Most institutional investors are familiar with the concept of private credit, but like any asset class, the approach to how they allocate capital will evolve over time.
Private Credit 1.0
Prior to the global financial crisis (GFC), most senior credit issued to lower to mid-market borrowers was provided by traditional banks. Alternative credit managers therefore were focused on more junior credit or “story” credit. As such, domestic investors’ first exposure to the alternative credit side of private markets was characterised by allocations to those segments of credit that had more private equity like returns and were funded from the private equity allocation bucket.
This led to investors building exposure to sectors like distressed and special situations or more junior debt financing that has historically backed private equity sponsors, like mezzanine financing. This phase within the domestic market could be described as Private Credit 1.0.
Private Credit 2.0
The next evolution occurred when government, central bank and regulatory policy reactions to the GFC ultimately put limits on traditional bank financing. This created a vast opportunity for non-bank private lenders to fill the large gap created by the retreating of the banks.
This allowed investors broadening their private credit exposure into lower risk senior direct lending and other specialty finance funded from their traditional fixed income or defensive alternative allocations.
This type of private credit was still high yielding but less volatile than the traditional high yield or leveraged loans. We’ll call this phase Private Credit 2.0.

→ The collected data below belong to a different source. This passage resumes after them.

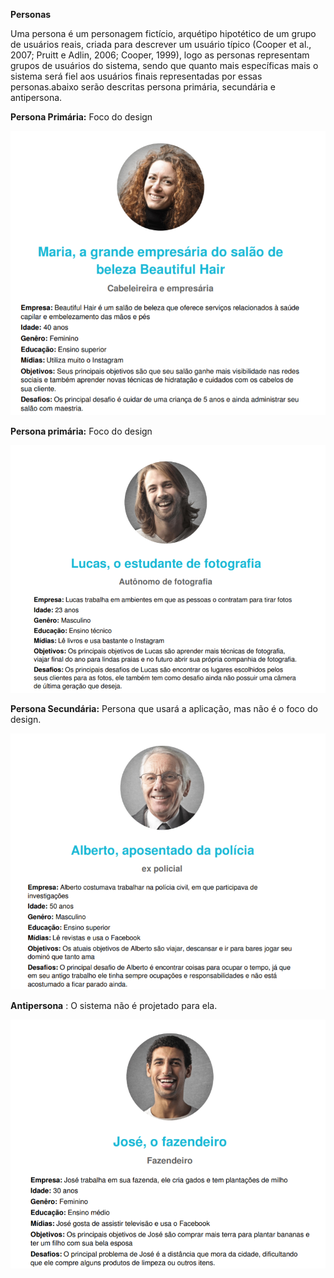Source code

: ﻿**Personas**

Uma persona é um personagem fictício, arquétipo hipotético de um grupo de usuários reais, criada para descrever um usuário típico (Cooper et al., 2007; Pruitt e Adlin, 2006; Cooper, 1999), logo as personas representam grupos de usuários do sistema, sendo que quanto mais específicas mais o sistema será fiel aos usuários finais representadas por essas personas.abaixo serão descritas persona primária, secundária e antipersona.

**Persona Primária:** Foco do design

![](Aspose.Words.55428600-7b29-412d-9c44-4997a593a47a.001.png)




**Persona primária:** Foco do design

![](Aspose.Words.55428600-7b29-412d-9c44-4997a593a47a.002.png)

**Persona Secundária:** Persona que usará a aplicação, mas não é o foco do design.

![](Aspose.Words.55428600-7b29-412d-9c44-4997a593a47a.003.png)

**Antipersona** : O sistema não é projetado para ela.

![](Aspose.Words.55428600-7b29-412d-9c44-4997a593a47a.004.png)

Evolution of Private Credit 3.0?
We have potentially entered the next phase of private credit, Private Credit 3.0, where institutional allocators are now looking for speciality managers that focus on specific areas of private credit that offer the best return per unit of risk and fee – a conceptual evolution that played out in more traditional fixed income allocations in the first decade and a half of the millennium.
Stratifying the Direct Lending Market
Many Australian investors have gained exposure to direct lending in the small domestic Australian market and via the Core Middle Markets (CMM) in the US and Europe where loan sizes range from USD100m to USD 500m.
However there also exists a large demand for capital from companies looking for loans of USD 25m to USD 100m, defined as U.S. lower middle market (LMM). Companies in this space are large enough to be good quality businesses that avoid small business risks including high customer concentration and key-person risk, but small enough to avoid the heavy competition amongst lenders for larger loan sizes in the Core (CMM) and Upper Middle Market (UMM).
Additionally, the lower competition in LMM also allows lenders far greater structural protections than are afforded in larger loan sizes.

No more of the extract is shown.